My question is about efficiently computable bijective functions. Informally I'm interested in:
If a bijection is computable in polynomial time, can we compute it by a polynomial number of bijective gates?
I have checked the list of relevant questions and didn't spot this one. My precise setting may or may not be orthodox so I include my definitions. I believe the question is research level, but I'm happy to be proven wrong.

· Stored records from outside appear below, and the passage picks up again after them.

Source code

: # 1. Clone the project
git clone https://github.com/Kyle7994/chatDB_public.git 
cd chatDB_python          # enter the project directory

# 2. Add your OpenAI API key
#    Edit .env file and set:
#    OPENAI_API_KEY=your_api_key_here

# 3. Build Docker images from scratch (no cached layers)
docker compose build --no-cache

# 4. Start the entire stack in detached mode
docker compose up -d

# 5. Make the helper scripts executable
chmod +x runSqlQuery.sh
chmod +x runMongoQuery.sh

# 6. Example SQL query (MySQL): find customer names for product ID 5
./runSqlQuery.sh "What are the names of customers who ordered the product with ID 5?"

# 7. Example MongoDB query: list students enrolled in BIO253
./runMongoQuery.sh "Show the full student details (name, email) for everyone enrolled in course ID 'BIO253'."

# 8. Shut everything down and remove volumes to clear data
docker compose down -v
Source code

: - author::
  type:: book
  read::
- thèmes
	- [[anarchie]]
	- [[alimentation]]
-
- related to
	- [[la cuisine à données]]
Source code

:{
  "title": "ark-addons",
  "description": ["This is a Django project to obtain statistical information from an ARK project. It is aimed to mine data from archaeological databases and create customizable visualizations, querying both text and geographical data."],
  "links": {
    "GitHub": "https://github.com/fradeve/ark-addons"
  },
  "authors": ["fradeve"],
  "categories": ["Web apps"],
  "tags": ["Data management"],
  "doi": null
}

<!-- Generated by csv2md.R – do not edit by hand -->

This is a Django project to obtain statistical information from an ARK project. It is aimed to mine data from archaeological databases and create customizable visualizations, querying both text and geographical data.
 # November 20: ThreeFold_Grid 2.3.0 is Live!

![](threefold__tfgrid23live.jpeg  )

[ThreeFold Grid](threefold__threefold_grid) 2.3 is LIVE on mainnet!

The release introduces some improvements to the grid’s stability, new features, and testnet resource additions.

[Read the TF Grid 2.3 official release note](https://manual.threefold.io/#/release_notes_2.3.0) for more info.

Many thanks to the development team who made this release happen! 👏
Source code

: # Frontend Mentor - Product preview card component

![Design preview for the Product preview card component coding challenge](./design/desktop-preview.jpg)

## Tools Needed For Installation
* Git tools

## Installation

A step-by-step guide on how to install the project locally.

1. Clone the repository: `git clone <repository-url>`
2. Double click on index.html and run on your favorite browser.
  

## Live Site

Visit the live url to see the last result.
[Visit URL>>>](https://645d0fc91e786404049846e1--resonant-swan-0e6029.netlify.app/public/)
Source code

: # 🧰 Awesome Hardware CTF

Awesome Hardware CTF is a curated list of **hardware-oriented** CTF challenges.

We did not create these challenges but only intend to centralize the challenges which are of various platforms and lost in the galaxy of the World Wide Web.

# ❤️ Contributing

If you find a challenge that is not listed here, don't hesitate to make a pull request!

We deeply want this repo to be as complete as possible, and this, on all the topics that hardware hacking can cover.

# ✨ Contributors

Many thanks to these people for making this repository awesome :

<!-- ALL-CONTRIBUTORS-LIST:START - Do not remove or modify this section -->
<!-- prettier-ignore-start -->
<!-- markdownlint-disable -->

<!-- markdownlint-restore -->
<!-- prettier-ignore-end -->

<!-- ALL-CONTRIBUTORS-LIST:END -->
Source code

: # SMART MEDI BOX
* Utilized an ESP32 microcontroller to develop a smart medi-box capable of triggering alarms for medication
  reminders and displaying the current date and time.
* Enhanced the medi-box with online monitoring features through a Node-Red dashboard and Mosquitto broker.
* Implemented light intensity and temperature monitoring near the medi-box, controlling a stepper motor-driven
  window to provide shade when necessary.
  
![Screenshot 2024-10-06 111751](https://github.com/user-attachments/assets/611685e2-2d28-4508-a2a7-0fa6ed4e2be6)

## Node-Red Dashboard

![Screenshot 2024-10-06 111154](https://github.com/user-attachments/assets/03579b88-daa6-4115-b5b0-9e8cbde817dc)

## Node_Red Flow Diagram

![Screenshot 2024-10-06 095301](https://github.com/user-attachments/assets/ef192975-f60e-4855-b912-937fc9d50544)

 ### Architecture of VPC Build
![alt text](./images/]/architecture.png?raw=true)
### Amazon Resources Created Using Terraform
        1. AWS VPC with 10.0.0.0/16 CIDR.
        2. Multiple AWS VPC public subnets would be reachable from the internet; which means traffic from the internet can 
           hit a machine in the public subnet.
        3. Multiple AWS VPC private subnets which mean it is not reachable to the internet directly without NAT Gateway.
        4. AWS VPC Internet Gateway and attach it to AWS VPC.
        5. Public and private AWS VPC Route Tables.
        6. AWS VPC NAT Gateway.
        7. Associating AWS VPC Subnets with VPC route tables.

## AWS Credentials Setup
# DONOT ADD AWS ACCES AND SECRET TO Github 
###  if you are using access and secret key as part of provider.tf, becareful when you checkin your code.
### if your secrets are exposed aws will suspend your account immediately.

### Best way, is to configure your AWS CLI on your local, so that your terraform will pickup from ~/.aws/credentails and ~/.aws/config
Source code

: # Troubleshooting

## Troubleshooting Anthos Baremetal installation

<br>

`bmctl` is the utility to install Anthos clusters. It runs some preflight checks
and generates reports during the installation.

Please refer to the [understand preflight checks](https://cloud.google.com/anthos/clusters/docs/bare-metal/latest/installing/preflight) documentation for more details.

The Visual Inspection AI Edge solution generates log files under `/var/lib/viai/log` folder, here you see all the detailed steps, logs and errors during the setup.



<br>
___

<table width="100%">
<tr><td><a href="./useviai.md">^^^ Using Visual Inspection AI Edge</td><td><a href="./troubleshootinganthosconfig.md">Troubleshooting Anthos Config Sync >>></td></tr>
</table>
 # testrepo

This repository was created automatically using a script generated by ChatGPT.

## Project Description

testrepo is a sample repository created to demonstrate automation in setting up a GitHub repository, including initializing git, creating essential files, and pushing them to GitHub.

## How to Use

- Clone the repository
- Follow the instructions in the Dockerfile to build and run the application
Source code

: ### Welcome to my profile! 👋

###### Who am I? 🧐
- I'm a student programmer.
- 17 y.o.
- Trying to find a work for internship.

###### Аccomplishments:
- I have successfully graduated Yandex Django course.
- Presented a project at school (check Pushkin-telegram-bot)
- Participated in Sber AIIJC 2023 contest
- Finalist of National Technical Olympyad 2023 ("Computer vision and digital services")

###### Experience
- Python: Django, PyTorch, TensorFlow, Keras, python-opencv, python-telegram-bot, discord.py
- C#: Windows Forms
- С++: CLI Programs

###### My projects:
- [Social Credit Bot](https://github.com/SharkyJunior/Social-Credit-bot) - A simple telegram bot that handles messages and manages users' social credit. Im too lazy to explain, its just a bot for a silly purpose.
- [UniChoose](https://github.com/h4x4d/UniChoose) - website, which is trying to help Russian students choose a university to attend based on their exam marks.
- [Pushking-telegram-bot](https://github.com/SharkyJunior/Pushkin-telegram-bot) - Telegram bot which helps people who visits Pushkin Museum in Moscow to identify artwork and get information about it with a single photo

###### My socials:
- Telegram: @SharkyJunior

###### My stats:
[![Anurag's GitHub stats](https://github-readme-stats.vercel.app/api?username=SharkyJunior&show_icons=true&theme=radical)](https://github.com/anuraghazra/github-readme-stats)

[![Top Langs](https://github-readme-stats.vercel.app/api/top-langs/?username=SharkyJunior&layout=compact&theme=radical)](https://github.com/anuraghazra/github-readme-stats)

Let $B = \{0,1\}$. Let's define a gate as an element of $\mathrm{Alt}(B^n)$ for some finite $n$. For finite $N$ define $G_N = \bigcup_{n \leq N} \mathrm{Alt}(B^n)$, and define $G_\infty = \bigcup_n \mathrm{Alt}(B^n)$. For two gates $\pi_1 \in \mathrm{Alt}(B^m), \pi_2 \in \mathrm{Alt}(B^n)$ write $\pi = \pi_1 | \pi_2$ for the permutation $B^{m+n}$ defined by $\pi(u \cdot v) = \pi_1(u) \cdot \pi_2(v)$ for $u \in B^m, v \in B^n$, where $\cdot$ is concatenation of words. For a set of gates $G$ write $\lceil G \rceil$ for the smallest subset of $\bigcup_n \mathrm{Alt}(B^n)$ containing the identity maps and closed under well-defined function compositions $(\pi_1, \pi_2) \mapsto \pi_1 \circ \pi_2$, and under the operation $|$.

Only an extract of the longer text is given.